Problem description: Treat the line containing "<style scoped>" as the last one, and return every line exactly from the first line of the material below up to it.

[Opening Raw data section]

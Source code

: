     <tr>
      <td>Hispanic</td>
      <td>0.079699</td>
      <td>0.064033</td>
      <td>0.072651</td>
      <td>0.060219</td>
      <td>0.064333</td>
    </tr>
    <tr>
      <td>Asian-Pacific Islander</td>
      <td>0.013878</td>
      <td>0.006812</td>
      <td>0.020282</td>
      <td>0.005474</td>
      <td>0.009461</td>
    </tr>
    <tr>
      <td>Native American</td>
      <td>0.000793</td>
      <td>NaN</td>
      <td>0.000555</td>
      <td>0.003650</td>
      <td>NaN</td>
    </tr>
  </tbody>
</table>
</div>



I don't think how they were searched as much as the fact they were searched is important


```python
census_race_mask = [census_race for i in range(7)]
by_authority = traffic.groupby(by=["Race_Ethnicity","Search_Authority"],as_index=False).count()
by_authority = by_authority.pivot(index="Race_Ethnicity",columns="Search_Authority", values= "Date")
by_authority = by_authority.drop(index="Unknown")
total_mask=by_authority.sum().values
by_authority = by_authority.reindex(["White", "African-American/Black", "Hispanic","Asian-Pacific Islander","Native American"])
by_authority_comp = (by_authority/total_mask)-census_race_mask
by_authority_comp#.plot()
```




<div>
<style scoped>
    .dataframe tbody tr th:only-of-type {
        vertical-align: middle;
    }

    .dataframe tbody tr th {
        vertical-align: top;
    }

[Closing Raw data section]

Written reply:
Source code

:     <tr>
      <td>Hispanic</td>
      <td>0.079699</td>
      <td>0.064033</td>
      <td>0.072651</td>
      <td>0.060219</td>
      <td>0.064333</td>
    </tr>
    <tr>
      <td>Asian-Pacific Islander</td>
      <td>0.013878</td>
      <td>0.006812</td>
      <td>0.020282</td>
      <td>0.005474</td>
      <td>0.009461</td>
    </tr>
    <tr>
      <td>Native American</td>
      <td>0.000793</td>
      <td>NaN</td>
      <td>0.000555</td>
      <td>0.003650</td>
      <td>NaN</td>
    </tr>
  </tbody>
</table>
</div>



I don't think how they were searched as much as the fact they were searched is important


```python
census_race_mask = [census_race for i in range(7)]
by_authority = traffic.groupby(by=["Race_Ethnicity","Search_Authority"],as_index=False).count()
by_authority = by_authority.pivot(index="Race_Ethnicity",columns="Search_Authority", values= "Date")
by_authority = by_authority.drop(index="Unknown")
total_mask=by_authority.sum().values
by_authority = by_authority.reindex(["White", "African-American/Black", "Hispanic","Asian-Pacific Islander","Native American"])
by_authority_comp = (by_authority/total_mask)-census_race_mask
by_authority_comp#.plot()
```




<div>
<style scoped>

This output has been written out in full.